Image source: Getty Images.

1. Market share shrinking

As explained in a write-up on StreetInsider.com this morning, Bernstein believes that Baidu's "core search business is slowing," and the company is likely to lose as much as 5 percentage points of its current 80% market share to rivals such as Qihoo 360 and Sogou  over the next three years.

Now, according to data from S&P Global Market Intelligence, Baidu depends on its search business to produce 84% of the company's revenue -- and all of its profits. Accordingly, any shrinkage in market share should worry Baidu investors.

2. Video won't save this internet star

Bernstein believes that online video is one area in which Baidu can still grow its business. Problem is, it's not growing particularly well. While revenue at Baidu's iQiyi video division more than tripled over the past two years, its losses have roughly tripled as well -- to $367 million in operating losses through the end of 2015 (2016 results aren't in just yet).
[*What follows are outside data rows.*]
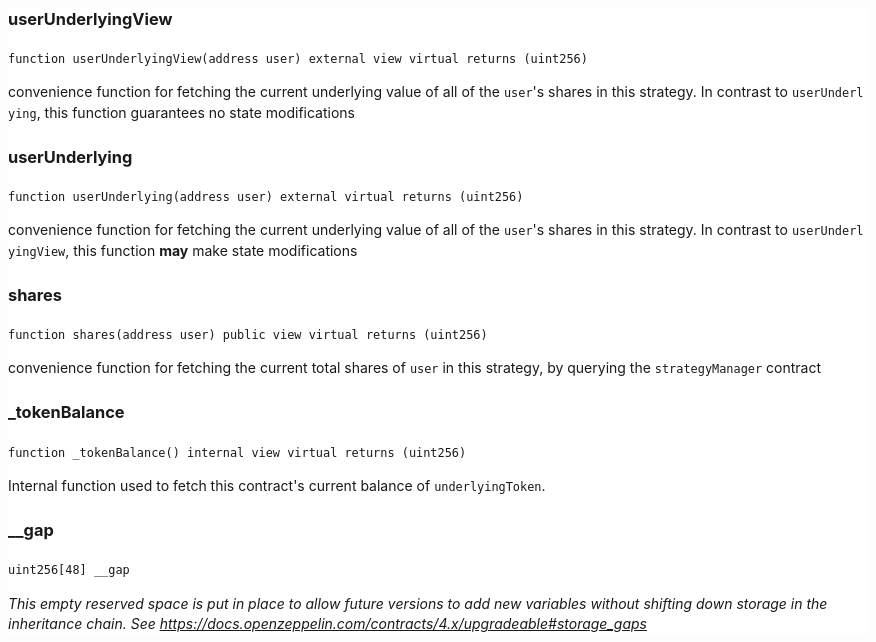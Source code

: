 ### userUnderlyingView

```solidity
function userUnderlyingView(address user) external view virtual returns (uint256)
```

convenience function for fetching the current underlying value of all of the `user`'s shares in
this strategy. In contrast to `userUnderlying`, this function guarantees no state modifications

### userUnderlying

```solidity
function userUnderlying(address user) external virtual returns (uint256)
```

convenience function for fetching the current underlying value of all of the `user`'s shares in
this strategy. In contrast to `userUnderlyingView`, this function **may** make state modifications

### shares

```solidity
function shares(address user) public view virtual returns (uint256)
```

convenience function for fetching the current total shares of `user` in this strategy, by
querying the `strategyManager` contract

### _tokenBalance

```solidity
function _tokenBalance() internal view virtual returns (uint256)
```

Internal function used to fetch this contract's current balance of `underlyingToken`.

### __gap

```solidity
uint256[48] __gap
```

_This empty reserved space is put in place to allow future versions to add new
variables without shifting down storage in the inheritance chain.
See https://docs.openzeppelin.com/contracts/4.x/upgradeable#storage_gaps_

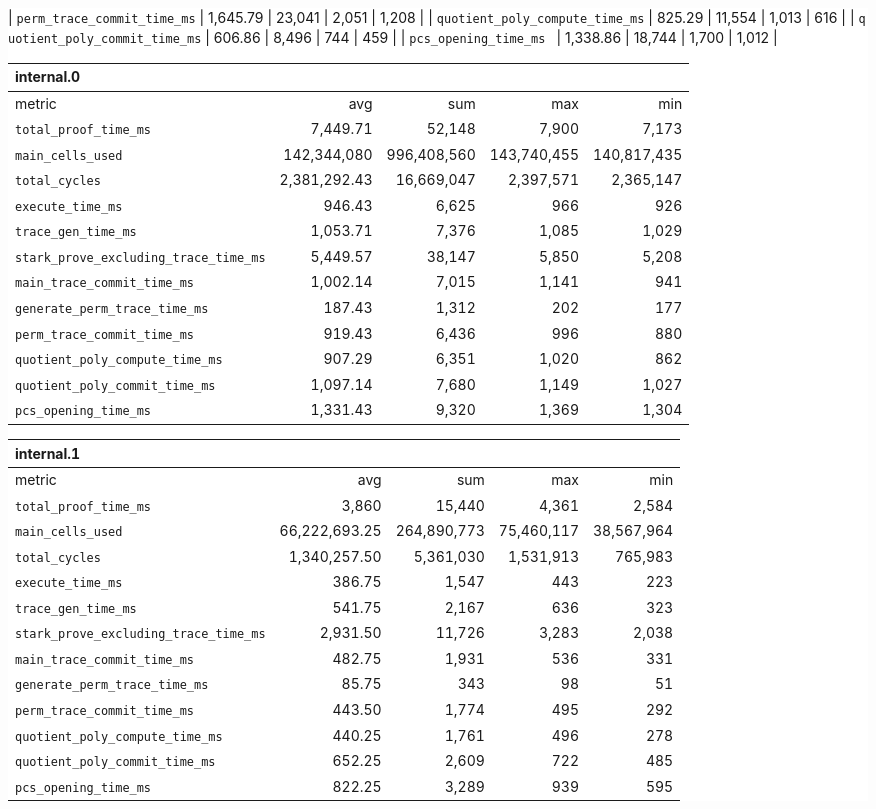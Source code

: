 | `perm_trace_commit_time_ms` |  1,645.79 |  23,041 |  2,051 |  1,208 |
| `quotient_poly_compute_time_ms` |  825.29 |  11,554 |  1,013 |  616 |
| `quotient_poly_commit_time_ms` |  606.86 |  8,496 |  744 |  459 |
| `pcs_opening_time_ms ` |  1,338.86 |  18,744 |  1,700 |  1,012 |

| internal.0 |||||
|:---|---:|---:|---:|---:|
|metric|avg|sum|max|min|
| `total_proof_time_ms ` |  7,449.71 |  52,148 |  7,900 |  7,173 |
| `main_cells_used     ` |  142,344,080 |  996,408,560 |  143,740,455 |  140,817,435 |
| `total_cycles        ` |  2,381,292.43 |  16,669,047 |  2,397,571 |  2,365,147 |
| `execute_time_ms     ` |  946.43 |  6,625 |  966 |  926 |
| `trace_gen_time_ms   ` |  1,053.71 |  7,376 |  1,085 |  1,029 |
| `stark_prove_excluding_trace_time_ms` |  5,449.57 |  38,147 |  5,850 |  5,208 |
| `main_trace_commit_time_ms` |  1,002.14 |  7,015 |  1,141 |  941 |
| `generate_perm_trace_time_ms` |  187.43 |  1,312 |  202 |  177 |
| `perm_trace_commit_time_ms` |  919.43 |  6,436 |  996 |  880 |
| `quotient_poly_compute_time_ms` |  907.29 |  6,351 |  1,020 |  862 |
| `quotient_poly_commit_time_ms` |  1,097.14 |  7,680 |  1,149 |  1,027 |
| `pcs_opening_time_ms ` |  1,331.43 |  9,320 |  1,369 |  1,304 |

| internal.1 |||||
|:---|---:|---:|---:|---:|
|metric|avg|sum|max|min|
| `total_proof_time_ms ` |  3,860 |  15,440 |  4,361 |  2,584 |
| `main_cells_used     ` |  66,222,693.25 |  264,890,773 |  75,460,117 |  38,567,964 |
| `total_cycles        ` |  1,340,257.50 |  5,361,030 |  1,531,913 |  765,983 |
| `execute_time_ms     ` |  386.75 |  1,547 |  443 |  223 |
| `trace_gen_time_ms   ` |  541.75 |  2,167 |  636 |  323 |
| `stark_prove_excluding_trace_time_ms` |  2,931.50 |  11,726 |  3,283 |  2,038 |
| `main_trace_commit_time_ms` |  482.75 |  1,931 |  536 |  331 |
| `generate_perm_trace_time_ms` |  85.75 |  343 |  98 |  51 |
| `perm_trace_commit_time_ms` |  443.50 |  1,774 |  495 |  292 |
| `quotient_poly_compute_time_ms` |  440.25 |  1,761 |  496 |  278 |
| `quotient_poly_commit_time_ms` |  652.25 |  2,609 |  722 |  485 |
| `pcs_opening_time_ms ` |  822.25 |  3,289 |  939 |  595 |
Bernstein notes that Baidu faces stiff competition in video from rivals such as Tencent (TCEHY 3.56%). Until this competition abates, profits may have to wait.

3. "Online-to-offline" commerce profits are permanently off-line

Bernstein's biggest objection to investing in Baidu, however, is the company's ill-fated project to link real-world businesses to online advertising through an online-to-offline initiative that it dubs "O2O." According to Baidu, the company remains "pleased" with its "O2O initiatives" and believes "the O2O market opportunity is enormous."

But Bernstein demurs: "The distracting O2O business ... has wrecked the profitability of the company as a whole, impinged on its resources to win the video war, and seems to suffer from a structural question on normalized profits." According to Bernstein, O2O is a battle Baidu "cannot possibly win," and Baidu should shutter this business entirely -- the more so because in 2015 for example, O2O contributed to the $2 billion-plus in operating losses that Baidu incurred in its transaction services unit.

The most important thing: What if...?

Bernstein admits that if Baidu cuts back on its investment in O2O -- or cuts bait on the project entirely -- this could "create a significant pop in the stock."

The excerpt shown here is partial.